• Action item
Begin at the line containing "Ad incididunt mollit" in the data below and go on through the line containing "Labore do excepteur", repeating each line exactly; include both ends and no other line.

──────── Raw data ────────

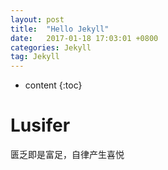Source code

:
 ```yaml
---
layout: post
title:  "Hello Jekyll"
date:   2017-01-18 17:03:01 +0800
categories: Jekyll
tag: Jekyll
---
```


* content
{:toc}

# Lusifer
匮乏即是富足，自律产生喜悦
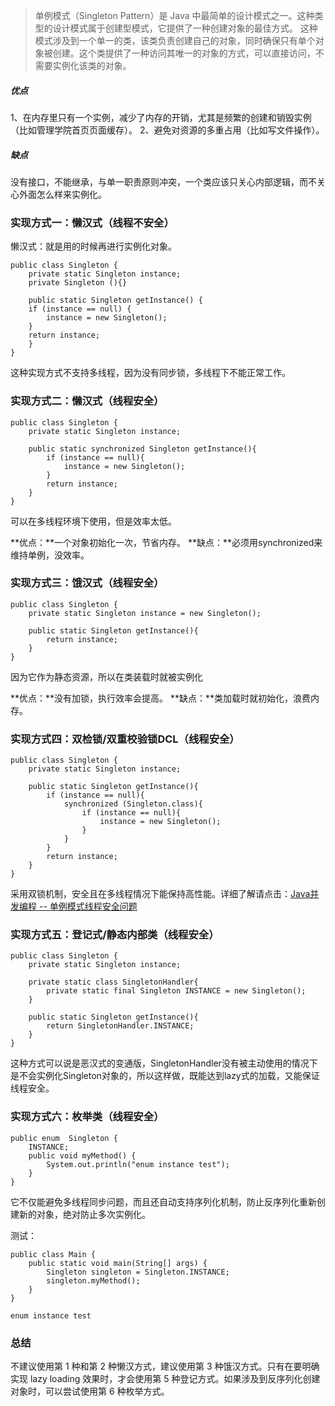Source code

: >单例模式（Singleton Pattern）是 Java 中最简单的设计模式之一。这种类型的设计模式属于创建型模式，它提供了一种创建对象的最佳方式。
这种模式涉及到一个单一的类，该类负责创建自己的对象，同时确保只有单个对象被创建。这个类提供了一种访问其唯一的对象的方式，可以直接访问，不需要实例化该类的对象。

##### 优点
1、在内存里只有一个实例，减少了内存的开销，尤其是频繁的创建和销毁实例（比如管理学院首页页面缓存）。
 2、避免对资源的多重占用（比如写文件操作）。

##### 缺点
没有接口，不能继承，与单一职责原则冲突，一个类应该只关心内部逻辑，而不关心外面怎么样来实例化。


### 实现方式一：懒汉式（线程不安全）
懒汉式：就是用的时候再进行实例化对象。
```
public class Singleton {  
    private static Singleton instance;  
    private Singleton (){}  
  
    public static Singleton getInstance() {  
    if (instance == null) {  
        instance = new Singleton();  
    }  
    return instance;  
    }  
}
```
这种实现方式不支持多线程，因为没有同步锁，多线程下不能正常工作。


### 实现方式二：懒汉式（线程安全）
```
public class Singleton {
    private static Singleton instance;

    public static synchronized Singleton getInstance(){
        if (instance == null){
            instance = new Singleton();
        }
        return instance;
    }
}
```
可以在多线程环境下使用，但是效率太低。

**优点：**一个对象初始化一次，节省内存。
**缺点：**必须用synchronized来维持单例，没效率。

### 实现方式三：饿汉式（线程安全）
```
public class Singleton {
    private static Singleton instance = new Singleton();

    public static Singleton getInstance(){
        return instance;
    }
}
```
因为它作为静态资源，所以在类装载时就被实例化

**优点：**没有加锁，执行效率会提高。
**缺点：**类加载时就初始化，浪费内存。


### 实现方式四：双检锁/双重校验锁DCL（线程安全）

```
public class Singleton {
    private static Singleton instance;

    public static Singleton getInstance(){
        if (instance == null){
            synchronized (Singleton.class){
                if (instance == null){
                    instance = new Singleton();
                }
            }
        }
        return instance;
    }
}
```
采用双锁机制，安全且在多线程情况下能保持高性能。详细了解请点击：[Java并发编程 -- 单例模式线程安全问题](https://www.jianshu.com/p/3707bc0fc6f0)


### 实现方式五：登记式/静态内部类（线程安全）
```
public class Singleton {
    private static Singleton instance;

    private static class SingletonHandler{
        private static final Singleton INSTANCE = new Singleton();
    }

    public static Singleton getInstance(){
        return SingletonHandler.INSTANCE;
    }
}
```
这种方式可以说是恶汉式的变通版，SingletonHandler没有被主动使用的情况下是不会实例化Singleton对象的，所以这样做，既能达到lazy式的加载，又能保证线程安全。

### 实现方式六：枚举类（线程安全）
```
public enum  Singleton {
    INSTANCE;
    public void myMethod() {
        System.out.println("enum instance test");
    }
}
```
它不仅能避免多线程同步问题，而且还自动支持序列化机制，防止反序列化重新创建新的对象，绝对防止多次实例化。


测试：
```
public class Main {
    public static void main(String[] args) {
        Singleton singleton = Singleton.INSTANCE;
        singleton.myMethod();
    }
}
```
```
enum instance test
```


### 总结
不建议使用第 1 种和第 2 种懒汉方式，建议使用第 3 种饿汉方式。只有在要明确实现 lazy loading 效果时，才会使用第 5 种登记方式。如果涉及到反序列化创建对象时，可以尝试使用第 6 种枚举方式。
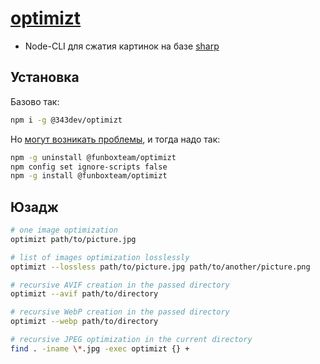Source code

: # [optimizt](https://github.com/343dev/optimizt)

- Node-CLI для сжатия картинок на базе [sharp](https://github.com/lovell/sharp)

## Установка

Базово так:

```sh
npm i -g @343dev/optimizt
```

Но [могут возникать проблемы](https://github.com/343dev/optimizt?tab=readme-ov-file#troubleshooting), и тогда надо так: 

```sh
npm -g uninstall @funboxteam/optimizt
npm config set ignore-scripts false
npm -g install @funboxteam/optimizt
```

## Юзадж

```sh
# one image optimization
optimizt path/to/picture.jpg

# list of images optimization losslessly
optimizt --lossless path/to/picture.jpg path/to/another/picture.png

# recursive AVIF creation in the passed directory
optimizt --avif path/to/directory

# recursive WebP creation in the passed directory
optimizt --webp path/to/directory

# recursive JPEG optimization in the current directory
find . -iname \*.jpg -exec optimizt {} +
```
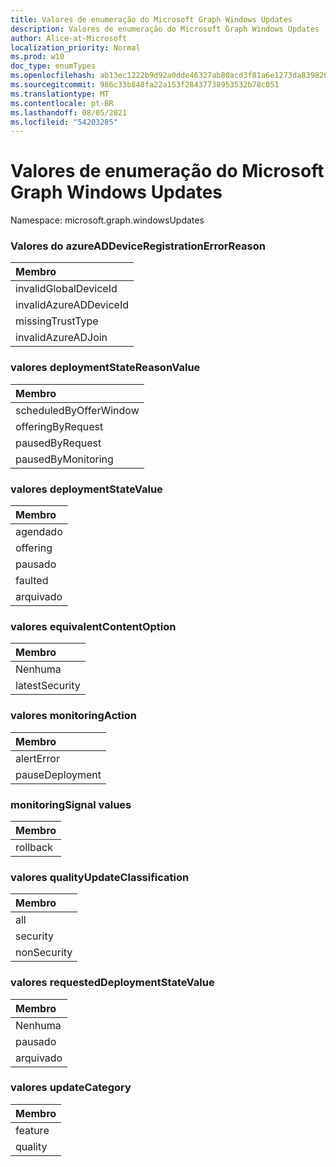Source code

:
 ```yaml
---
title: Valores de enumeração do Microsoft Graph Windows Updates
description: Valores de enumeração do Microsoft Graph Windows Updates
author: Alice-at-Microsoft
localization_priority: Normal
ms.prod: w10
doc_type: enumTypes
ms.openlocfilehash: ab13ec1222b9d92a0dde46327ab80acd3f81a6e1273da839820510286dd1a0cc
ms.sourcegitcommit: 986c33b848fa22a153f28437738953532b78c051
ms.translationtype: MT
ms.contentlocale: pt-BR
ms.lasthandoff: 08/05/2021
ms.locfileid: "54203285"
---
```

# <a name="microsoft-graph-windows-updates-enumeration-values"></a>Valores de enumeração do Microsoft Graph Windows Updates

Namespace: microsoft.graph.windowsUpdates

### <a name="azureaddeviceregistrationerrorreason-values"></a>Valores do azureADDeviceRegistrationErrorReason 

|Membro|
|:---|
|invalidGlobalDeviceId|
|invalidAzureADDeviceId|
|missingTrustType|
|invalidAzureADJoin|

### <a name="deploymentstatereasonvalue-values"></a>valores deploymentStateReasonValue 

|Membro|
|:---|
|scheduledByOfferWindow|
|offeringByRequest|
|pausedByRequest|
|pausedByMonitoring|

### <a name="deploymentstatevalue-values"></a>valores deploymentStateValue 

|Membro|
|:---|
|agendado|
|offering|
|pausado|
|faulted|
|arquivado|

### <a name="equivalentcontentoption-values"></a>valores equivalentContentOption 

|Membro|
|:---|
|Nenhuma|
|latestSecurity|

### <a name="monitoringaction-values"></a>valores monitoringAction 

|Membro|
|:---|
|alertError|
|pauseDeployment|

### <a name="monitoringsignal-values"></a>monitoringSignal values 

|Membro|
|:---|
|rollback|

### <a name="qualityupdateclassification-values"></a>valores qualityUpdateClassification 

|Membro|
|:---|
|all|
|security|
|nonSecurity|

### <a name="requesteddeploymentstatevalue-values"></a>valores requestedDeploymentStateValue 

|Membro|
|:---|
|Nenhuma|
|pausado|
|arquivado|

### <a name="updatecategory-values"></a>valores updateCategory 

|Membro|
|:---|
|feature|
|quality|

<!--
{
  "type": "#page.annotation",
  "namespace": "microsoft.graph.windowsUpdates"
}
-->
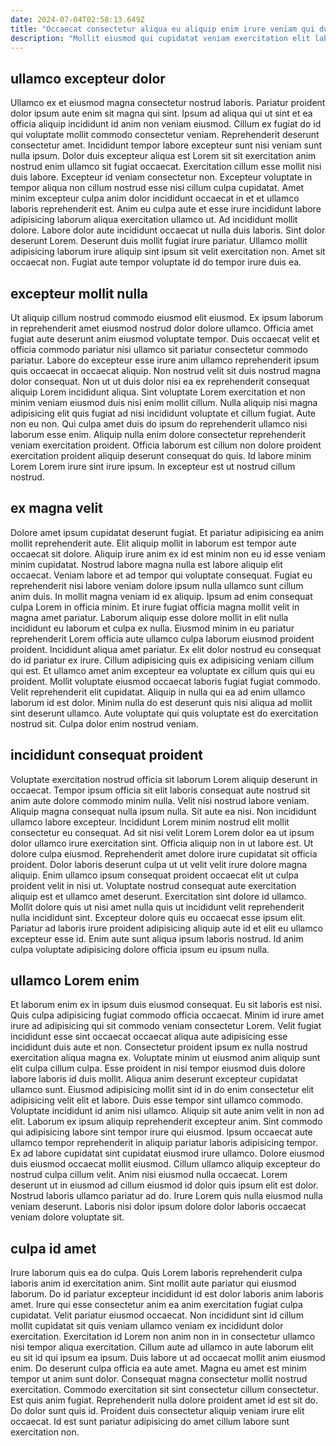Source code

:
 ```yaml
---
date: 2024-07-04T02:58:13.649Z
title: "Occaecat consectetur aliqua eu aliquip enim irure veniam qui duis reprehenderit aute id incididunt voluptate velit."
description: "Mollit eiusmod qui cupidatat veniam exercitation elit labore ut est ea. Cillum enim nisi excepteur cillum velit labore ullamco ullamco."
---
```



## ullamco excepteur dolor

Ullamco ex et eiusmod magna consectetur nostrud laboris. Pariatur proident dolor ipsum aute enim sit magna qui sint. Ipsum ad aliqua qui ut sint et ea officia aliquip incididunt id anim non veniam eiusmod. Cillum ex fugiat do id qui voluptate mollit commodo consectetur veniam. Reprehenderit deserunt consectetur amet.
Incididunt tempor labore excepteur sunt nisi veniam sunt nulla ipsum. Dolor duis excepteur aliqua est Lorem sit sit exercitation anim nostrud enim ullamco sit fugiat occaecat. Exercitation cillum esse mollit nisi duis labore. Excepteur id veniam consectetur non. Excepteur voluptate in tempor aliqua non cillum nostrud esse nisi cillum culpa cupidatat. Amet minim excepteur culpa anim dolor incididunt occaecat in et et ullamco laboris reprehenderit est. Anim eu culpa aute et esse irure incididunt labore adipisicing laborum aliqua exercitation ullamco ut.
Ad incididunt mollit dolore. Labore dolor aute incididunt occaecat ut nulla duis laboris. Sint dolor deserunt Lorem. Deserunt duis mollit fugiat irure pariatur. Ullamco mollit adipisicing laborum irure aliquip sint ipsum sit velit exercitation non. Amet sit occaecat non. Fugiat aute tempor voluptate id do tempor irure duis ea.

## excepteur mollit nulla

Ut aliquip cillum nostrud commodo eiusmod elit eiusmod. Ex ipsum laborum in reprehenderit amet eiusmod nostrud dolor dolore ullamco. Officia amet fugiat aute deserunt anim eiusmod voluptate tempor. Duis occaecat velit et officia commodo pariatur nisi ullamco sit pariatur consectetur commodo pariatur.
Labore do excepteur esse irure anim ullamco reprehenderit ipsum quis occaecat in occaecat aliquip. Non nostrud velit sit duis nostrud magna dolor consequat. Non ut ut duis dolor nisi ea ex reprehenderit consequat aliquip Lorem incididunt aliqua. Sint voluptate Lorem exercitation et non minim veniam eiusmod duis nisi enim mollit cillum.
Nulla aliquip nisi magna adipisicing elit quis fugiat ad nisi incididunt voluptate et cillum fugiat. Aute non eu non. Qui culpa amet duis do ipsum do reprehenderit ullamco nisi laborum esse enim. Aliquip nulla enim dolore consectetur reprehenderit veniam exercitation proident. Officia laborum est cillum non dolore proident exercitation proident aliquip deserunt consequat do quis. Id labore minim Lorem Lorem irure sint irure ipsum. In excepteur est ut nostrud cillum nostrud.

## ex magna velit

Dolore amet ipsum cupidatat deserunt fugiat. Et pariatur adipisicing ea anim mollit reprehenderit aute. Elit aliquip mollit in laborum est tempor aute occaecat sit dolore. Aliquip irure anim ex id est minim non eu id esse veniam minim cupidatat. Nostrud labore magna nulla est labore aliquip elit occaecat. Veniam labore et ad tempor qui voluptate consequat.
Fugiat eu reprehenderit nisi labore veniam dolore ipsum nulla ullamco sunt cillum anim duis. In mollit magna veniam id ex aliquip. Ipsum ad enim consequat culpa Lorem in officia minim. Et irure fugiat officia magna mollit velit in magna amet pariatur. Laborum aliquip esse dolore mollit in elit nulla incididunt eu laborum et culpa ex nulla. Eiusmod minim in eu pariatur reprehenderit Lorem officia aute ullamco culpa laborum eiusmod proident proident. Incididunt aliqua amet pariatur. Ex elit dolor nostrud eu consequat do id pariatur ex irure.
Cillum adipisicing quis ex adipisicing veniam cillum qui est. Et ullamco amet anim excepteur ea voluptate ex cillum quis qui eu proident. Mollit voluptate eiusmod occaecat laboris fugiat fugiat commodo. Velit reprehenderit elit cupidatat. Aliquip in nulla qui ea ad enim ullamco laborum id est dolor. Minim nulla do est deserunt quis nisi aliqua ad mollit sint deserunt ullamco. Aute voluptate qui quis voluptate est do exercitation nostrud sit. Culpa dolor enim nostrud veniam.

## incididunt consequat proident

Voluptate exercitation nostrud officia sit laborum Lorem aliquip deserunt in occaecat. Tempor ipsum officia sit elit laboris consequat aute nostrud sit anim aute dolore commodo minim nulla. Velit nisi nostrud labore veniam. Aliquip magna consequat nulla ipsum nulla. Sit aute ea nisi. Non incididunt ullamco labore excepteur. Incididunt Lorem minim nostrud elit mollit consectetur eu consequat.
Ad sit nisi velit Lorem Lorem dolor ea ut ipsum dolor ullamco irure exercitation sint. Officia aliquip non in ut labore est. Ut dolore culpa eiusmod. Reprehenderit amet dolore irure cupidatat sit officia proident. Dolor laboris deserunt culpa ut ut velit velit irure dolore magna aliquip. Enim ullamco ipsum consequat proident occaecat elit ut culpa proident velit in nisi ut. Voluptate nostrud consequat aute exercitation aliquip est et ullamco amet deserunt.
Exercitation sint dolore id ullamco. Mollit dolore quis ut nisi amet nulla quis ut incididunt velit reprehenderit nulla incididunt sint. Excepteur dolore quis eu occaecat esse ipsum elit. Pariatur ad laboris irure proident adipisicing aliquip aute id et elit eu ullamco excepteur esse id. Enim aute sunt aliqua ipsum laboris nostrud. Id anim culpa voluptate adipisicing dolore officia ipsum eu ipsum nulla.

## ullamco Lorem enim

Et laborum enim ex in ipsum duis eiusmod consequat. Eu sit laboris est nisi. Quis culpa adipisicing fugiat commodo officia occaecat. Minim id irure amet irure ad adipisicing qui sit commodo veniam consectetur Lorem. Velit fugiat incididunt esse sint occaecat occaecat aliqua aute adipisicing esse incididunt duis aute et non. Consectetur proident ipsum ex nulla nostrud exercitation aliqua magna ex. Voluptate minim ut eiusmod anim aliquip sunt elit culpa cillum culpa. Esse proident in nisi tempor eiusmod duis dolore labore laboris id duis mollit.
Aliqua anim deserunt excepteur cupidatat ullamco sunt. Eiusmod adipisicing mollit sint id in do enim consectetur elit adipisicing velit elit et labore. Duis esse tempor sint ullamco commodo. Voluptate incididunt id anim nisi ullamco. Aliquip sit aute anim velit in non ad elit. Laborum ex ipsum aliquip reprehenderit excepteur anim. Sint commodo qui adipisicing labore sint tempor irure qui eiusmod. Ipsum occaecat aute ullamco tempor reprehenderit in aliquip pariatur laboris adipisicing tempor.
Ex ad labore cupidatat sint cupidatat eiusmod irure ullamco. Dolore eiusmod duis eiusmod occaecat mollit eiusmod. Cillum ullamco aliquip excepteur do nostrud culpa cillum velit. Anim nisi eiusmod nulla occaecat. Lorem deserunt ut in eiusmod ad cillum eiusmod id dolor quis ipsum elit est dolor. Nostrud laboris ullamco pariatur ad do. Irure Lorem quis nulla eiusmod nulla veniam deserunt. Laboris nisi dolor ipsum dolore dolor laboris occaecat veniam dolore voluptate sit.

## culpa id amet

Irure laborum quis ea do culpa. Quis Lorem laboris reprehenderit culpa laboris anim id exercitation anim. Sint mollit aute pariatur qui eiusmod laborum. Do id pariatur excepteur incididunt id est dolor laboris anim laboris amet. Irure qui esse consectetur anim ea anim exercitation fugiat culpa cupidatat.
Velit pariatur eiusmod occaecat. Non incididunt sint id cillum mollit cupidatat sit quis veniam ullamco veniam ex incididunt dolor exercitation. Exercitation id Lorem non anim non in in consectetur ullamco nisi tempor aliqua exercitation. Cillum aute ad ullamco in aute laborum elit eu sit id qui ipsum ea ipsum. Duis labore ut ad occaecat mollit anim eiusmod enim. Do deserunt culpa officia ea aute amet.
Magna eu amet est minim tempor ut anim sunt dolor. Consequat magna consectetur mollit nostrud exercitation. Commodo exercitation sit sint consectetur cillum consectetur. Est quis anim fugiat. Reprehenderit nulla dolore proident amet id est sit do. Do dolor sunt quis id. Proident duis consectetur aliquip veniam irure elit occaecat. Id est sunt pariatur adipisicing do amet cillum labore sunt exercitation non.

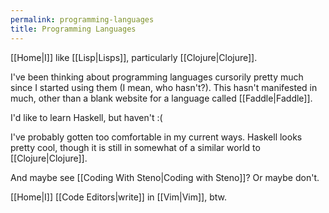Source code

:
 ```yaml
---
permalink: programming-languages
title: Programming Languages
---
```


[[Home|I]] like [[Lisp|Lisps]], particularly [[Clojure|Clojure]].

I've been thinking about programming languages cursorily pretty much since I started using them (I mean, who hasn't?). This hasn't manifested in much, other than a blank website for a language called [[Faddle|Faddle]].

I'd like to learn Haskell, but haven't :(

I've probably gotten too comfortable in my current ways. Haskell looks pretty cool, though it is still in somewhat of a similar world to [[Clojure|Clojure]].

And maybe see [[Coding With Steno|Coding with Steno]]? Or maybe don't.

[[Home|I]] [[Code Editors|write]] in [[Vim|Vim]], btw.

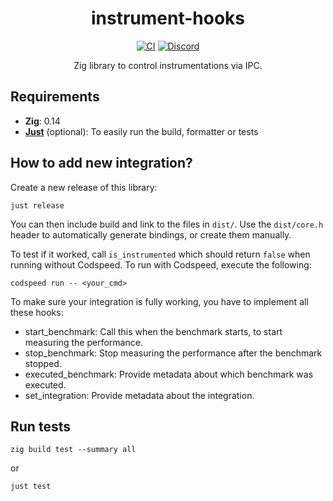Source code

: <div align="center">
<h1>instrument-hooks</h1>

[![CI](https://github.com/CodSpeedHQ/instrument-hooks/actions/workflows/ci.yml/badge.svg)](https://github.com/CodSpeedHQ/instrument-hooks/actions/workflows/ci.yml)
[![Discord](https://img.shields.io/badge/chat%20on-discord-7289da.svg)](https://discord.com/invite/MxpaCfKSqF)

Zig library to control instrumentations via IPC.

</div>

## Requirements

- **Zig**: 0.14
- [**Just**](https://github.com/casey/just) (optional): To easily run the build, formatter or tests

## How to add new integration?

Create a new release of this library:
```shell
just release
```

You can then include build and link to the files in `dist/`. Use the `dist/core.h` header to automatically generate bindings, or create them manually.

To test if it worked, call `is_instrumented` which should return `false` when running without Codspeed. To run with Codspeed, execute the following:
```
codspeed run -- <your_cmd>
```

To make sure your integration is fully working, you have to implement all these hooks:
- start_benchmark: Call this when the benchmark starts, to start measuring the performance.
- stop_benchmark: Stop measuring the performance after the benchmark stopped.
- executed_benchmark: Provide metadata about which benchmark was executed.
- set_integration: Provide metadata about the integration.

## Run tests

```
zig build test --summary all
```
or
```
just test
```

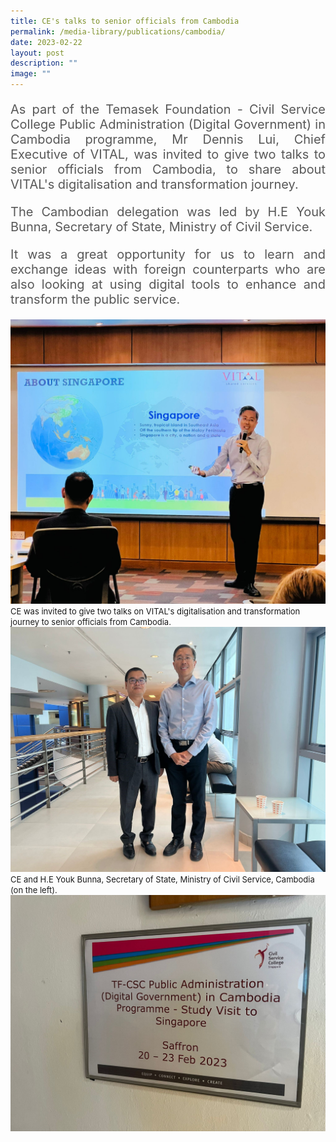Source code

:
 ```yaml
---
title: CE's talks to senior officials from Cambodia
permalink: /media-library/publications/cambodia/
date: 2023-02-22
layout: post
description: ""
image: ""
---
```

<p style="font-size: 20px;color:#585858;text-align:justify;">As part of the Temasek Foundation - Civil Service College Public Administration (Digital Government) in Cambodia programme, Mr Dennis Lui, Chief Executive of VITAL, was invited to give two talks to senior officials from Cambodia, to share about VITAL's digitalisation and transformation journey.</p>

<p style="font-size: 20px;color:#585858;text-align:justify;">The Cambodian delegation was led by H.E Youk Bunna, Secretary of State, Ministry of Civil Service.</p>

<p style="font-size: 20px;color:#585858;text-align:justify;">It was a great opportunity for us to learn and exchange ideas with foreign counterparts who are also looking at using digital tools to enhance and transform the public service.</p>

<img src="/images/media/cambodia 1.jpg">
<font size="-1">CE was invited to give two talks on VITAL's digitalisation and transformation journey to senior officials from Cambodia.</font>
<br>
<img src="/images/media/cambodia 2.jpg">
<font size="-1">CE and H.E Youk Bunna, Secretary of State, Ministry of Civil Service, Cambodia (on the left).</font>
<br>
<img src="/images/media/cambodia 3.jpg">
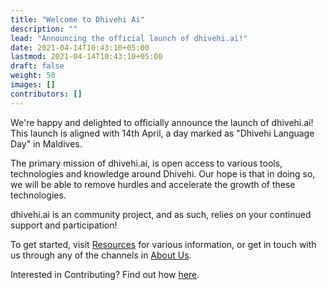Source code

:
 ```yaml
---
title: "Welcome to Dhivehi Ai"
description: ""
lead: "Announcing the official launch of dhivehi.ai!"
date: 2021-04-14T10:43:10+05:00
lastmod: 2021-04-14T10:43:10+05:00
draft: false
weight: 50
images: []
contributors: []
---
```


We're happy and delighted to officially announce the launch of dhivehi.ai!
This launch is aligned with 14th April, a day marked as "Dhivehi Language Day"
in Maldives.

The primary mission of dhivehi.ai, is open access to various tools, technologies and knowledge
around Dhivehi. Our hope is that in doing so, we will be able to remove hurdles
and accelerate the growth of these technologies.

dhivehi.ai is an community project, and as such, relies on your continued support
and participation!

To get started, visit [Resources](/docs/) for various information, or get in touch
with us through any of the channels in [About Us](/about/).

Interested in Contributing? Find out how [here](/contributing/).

────────

• Written answer
Ad incididunt mollit dolore. Labore dolor aute incididunt occaecat ut nulla duis laboris. Sint dolor deserunt Lorem. Deserunt duis mollit fugiat irure pariatur. Ullamco mollit adipisicing laborum irure aliquip sint ipsum sit velit exercitation non. Amet sit occaecat non. Fugiat aute tempor voluptate id do tempor irure duis ea.

## excepteur mollit nulla

Ut aliquip cillum nostrud commodo eiusmod elit eiusmod. Ex ipsum laborum in reprehenderit amet eiusmod nostrud dolor dolore ullamco. Officia amet fugiat aute deserunt anim eiusmod voluptate tempor. Duis occaecat velit et officia commodo pariatur nisi ullamco sit pariatur consectetur commodo pariatur.
Labore do excepteur esse irure anim ullamco reprehenderit ipsum quis occaecat in occaecat aliquip. Non nostrud velit sit duis nostrud magna dolor consequat. Non ut ut duis dolor nisi ea ex reprehenderit consequat aliquip Lorem incididunt aliqua. Sint voluptate Lorem exercitation et non minim veniam eiusmod duis nisi enim mollit cillum.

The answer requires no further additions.